Отец выжил. Через тни дня он перевернулся резко на другой бок и задавил несколько лис, гревших его. Но этого как будто никто не заметил и лисицы облепили ему освободившуюся сторону и стали чистить раны там.
У мамы стал расти живот, словно арбуз на бахче. Мне она ничего не объясняла и всё в нашем замке было как и прежде, словно её беременность обыденное явление, как закат солнца, например.
Отец выздоравливал и уже мог повисать на башенной перекладине, своём любимом месте. Если аккуратно заглянуть в дверь отцовской башни, взгляд сначала упирается во мрак, когда глаза начинают привыкать, можно увидеть под потолком папу. Когда он спит, то похож на огромный кожаный мешок, набитый костями и кусками разных животных, коров, лошадей, больших лисиц. Такое впечатление происходит от того, что он укутывает себя вокруг своими великими крылами и кожа их оголяется и натягивается. Отец спит крепко, особенно теперь, когда в него так много стреляли.; ; ; ; ; ; Примерно представляя себе историю прошлых стычек графа лиса с деревенскими жителями, я был уверен, что в ближайшее время в замок ворвуться разъярённые крестьяне и начнут нас убивать за то, что крылан вновь напал на них; при этом отец не сможет нас защитить, ведь очень болен. Я отыскал набор старинных, уже ржавеющих сабель и несколько раз взмахнул, словно отбиваюсь от врагов, но сабля выпала из моих слабых лап. Мне было страшно.

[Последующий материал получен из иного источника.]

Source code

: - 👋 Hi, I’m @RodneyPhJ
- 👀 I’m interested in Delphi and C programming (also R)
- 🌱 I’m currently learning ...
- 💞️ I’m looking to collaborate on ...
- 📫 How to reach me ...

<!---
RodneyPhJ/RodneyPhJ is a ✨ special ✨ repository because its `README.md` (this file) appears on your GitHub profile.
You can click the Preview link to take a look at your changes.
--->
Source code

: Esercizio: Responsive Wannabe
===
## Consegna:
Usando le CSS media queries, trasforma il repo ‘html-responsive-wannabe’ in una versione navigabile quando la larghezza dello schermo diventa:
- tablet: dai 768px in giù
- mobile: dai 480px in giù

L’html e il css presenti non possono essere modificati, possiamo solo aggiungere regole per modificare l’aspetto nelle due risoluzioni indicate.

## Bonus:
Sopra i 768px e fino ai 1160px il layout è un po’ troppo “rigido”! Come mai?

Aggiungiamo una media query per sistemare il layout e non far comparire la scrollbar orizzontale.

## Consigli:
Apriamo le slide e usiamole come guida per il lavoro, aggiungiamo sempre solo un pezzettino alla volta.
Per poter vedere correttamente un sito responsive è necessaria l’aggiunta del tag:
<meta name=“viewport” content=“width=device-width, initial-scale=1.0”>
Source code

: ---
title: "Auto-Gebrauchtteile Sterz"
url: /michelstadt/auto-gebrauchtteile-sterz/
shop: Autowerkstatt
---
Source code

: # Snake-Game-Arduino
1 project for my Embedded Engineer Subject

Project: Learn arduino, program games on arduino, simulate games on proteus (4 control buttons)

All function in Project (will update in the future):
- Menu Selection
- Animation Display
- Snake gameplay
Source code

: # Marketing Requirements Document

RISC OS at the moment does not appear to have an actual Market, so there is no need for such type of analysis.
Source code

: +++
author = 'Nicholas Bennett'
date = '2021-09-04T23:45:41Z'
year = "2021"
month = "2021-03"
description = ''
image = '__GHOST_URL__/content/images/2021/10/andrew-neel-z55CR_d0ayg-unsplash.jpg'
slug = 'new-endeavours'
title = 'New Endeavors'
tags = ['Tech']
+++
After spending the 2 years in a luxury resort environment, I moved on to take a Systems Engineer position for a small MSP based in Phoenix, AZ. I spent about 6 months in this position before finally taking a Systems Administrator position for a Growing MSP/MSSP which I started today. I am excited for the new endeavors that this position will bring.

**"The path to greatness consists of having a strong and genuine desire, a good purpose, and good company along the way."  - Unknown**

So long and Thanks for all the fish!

Крестьяне не пришли через день, и через месяц и через девять месяцев не пришли, когда мама рожала Луку.
Отец продолжал спать вниз головой, даже когда мама кричала на весь дом. Я затыкал уши, но всё равно слышал этот отчаянный крик и не знал чем помочь.
Когда в окна стали биться мелкие лисы, а мамин вой не прекращался, я проковылял до парадных дверей и с великим трудом их распахнул. Лисицы хлынули в дом и влетели в комнату, где рожала мама. Мне было жутко даже представлять, что там делали эти лисицы, но мама перестала кричать; вместо неё вскоре закричал ребёнок, пронзительно, как лисица. Я грохнулся на колени и стал молиться Богу, чтоб только этот малыш не был похож на меня, чтоб у него была другая судьба, чем навечно стать заложником своего уродства в этом проклятом замке на крови.
Мои молитвы услышал Бог - родился маленький ангел. Когда лисицы с шумом вылетели в окно, я сорвал в саду несколько синих цветов и пришёл в комнату к маме. Она была очень красивой. Сидела на кровати поджав ноги и смотрела на маленькое тело, уже плотно замотанное в простыню, а глаза у неё были красными от слёз - конечно от счастья плакала. Ведь малыш был настоящим чудом - чистое белое личико и длинные светлые волосы, а глаза голубые. Я сосредоточенно всматривался в малыша, мама поняля моё волнение и освободила сначала его ручки, потом ножки, показала мне. Я внимательно проследил от кончиков пальцев и до подмышек, также изучил ножки - дефектов не увидел; ни крыльев, ни уродливых когтистых лап, ничего этого не было и я выдохнул с облегчением. Мама обняла меня и я поспешил уйти, благодаря Бога по пути.
Для себя я выбрал путь затворника. Мама противилась и умоляла меня не брать на себя такой крест. Но как она могла меня понять? Моим злейшим врагом было зеркало. Малыш не должен был жить среди уродов. Я также настоятельно рекомендовал маме не знакомить Луку с отцом. Но тут, я, видимо, перебрал со своими полномочиями, потому что мама наградила меня длинным туманным взглядом, но ничего не сказала, и это короткое недопонимание помогло мне окончательно укрепиться в решении закрыться от мира в своей части замка с библиотекой и только изредка принимать от мамы хлеб и воду. Я решил посвятить свою жизнь книгам и письму. План пока был туманный, но я преисполнился решимости.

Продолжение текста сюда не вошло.